» Instructions for the task: Lines from the material below that hold the string "then" are what is needed; copy each of them.

» Recorded data:
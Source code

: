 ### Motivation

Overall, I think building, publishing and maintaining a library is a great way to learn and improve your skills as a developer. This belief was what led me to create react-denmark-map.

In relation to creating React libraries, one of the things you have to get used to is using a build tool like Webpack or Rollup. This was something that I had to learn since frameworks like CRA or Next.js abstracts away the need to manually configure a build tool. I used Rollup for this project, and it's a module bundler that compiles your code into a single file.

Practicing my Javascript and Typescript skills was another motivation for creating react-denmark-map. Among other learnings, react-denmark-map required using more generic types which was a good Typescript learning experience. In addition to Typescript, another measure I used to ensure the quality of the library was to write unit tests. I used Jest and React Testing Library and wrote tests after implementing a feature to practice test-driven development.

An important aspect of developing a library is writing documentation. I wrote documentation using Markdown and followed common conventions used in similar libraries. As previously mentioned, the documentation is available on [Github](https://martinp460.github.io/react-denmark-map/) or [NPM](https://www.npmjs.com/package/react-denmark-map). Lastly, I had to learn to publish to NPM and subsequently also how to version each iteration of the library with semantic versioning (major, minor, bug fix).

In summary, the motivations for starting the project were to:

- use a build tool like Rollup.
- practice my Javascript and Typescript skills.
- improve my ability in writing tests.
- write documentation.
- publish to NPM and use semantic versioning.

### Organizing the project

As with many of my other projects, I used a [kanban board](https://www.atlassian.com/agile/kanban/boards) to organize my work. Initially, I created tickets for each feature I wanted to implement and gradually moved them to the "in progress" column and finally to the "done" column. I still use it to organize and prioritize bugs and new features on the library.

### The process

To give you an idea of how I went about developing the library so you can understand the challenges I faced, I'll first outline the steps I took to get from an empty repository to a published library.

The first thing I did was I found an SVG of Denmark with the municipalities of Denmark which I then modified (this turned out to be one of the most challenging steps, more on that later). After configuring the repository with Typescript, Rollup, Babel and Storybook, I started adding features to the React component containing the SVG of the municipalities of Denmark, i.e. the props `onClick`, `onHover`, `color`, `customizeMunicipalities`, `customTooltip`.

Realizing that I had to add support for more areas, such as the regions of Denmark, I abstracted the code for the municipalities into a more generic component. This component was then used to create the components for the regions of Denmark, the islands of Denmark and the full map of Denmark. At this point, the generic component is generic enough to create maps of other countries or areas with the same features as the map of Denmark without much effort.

* * *

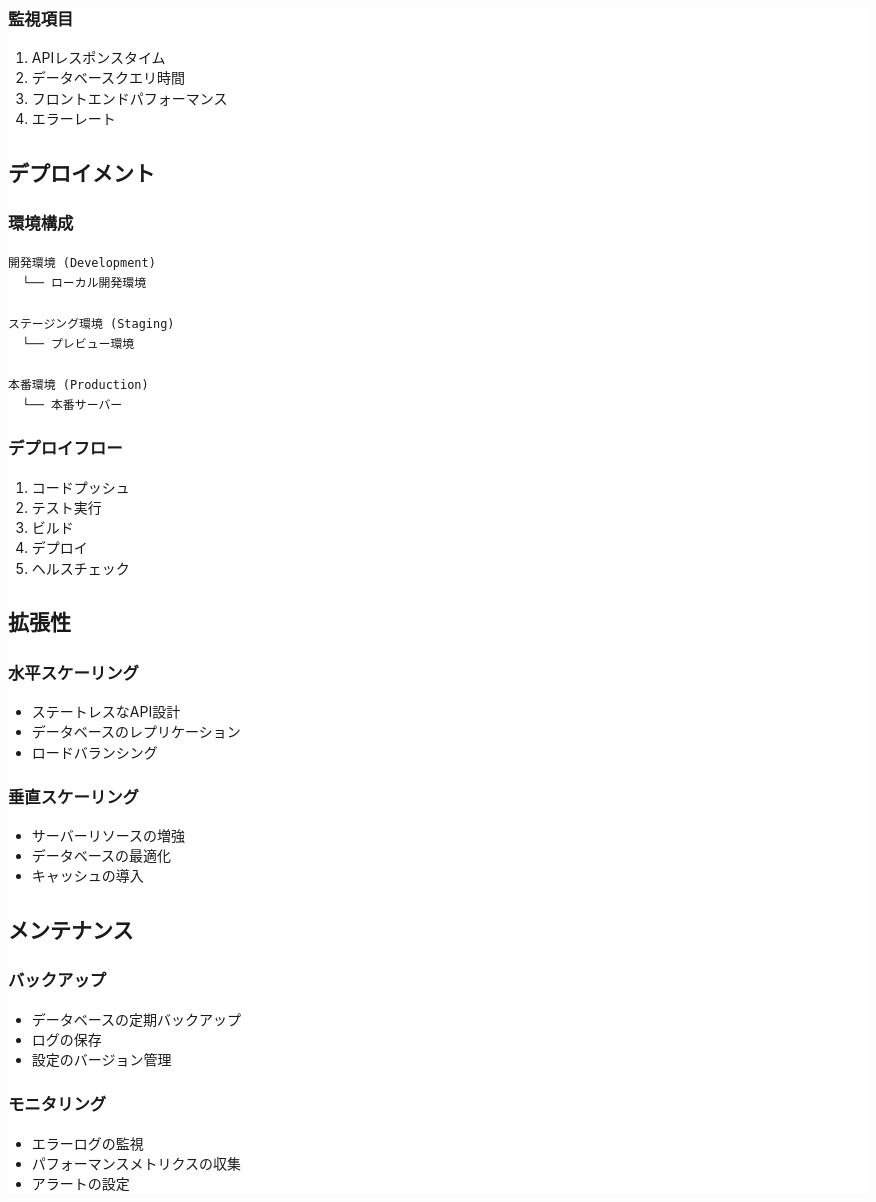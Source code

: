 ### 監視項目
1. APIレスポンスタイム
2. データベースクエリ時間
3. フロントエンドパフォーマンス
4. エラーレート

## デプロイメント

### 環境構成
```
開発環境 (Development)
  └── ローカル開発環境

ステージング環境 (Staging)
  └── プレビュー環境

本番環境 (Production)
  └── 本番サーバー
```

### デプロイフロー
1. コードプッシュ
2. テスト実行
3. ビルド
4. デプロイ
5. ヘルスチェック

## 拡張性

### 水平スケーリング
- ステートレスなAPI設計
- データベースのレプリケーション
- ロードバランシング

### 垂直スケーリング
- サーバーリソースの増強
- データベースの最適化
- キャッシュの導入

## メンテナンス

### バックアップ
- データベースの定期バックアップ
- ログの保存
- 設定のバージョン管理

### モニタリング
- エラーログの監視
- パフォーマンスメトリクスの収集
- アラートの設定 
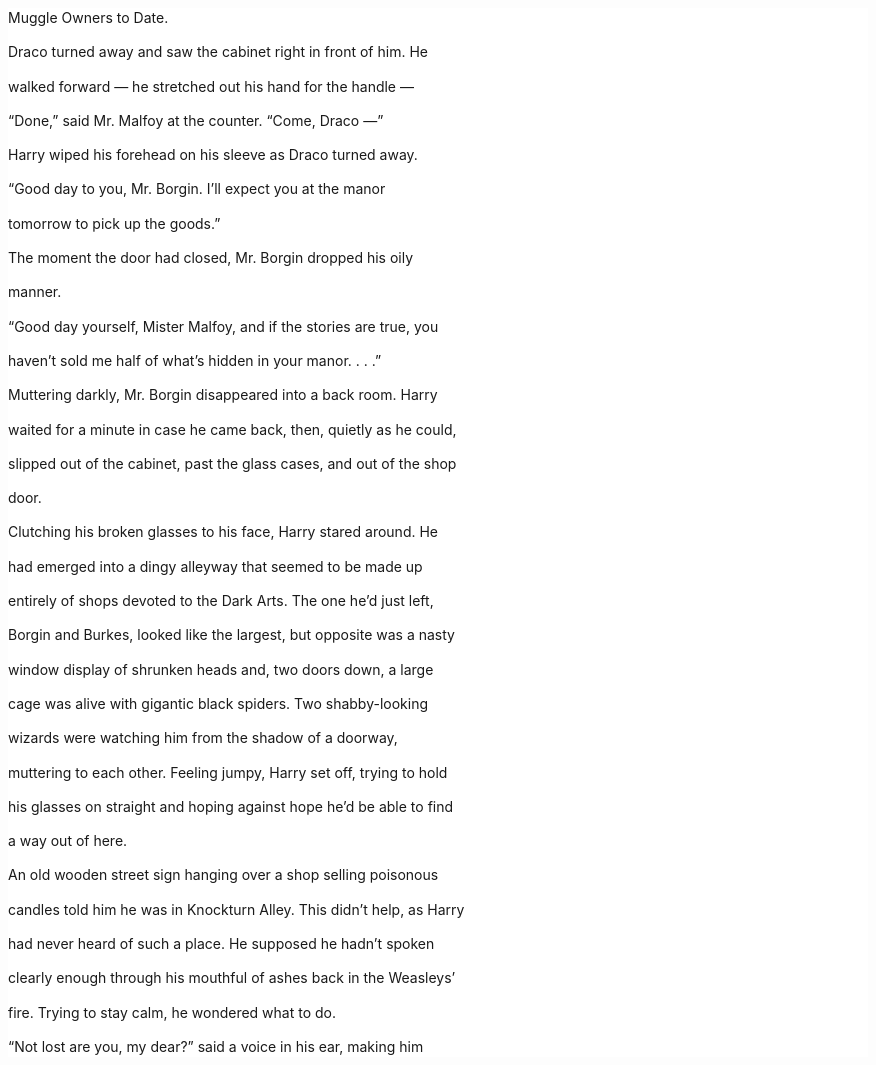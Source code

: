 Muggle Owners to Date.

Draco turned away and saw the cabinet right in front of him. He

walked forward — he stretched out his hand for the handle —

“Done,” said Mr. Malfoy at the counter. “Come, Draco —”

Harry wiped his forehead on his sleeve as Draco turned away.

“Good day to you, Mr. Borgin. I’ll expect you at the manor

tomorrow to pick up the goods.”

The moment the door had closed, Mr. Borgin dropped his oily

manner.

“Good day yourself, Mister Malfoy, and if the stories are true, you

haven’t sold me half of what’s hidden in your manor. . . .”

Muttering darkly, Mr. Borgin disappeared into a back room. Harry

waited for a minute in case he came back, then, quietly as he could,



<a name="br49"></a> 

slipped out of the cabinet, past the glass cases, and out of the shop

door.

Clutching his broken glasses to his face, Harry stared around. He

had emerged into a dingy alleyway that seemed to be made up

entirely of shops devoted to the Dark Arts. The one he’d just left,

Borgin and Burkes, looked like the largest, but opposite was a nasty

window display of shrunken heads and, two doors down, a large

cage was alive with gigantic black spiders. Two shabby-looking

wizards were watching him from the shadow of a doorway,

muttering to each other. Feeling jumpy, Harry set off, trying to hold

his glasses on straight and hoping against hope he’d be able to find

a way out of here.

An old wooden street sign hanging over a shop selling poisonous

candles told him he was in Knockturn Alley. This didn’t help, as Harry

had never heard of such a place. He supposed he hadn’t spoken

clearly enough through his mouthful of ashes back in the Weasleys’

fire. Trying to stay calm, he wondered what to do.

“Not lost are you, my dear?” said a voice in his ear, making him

» Task answer:
The first thing I did was I found an SVG of Denmark with the municipalities of Denmark which I then modified (this turned out to be one of the most challenging steps, more on that later). After configuring the repository with Typescript, Rollup, Babel and Storybook, I started adding features to the React component containing the SVG of the municipalities of Denmark, i.e. the props `onClick`, `onHover`, `color`, `customizeMunicipalities`, `customTooltip`.
Realizing that I had to add support for more areas, such as the regions of Denmark, I abstracted the code for the municipalities into a more generic component. This component was then used to create the components for the regions of Denmark, the islands of Denmark and the full map of Denmark. At this point, the generic component is generic enough to create maps of other countries or areas with the same features as the map of Denmark without much effort.
waited for a minute in case he came back, then, quietly as he could,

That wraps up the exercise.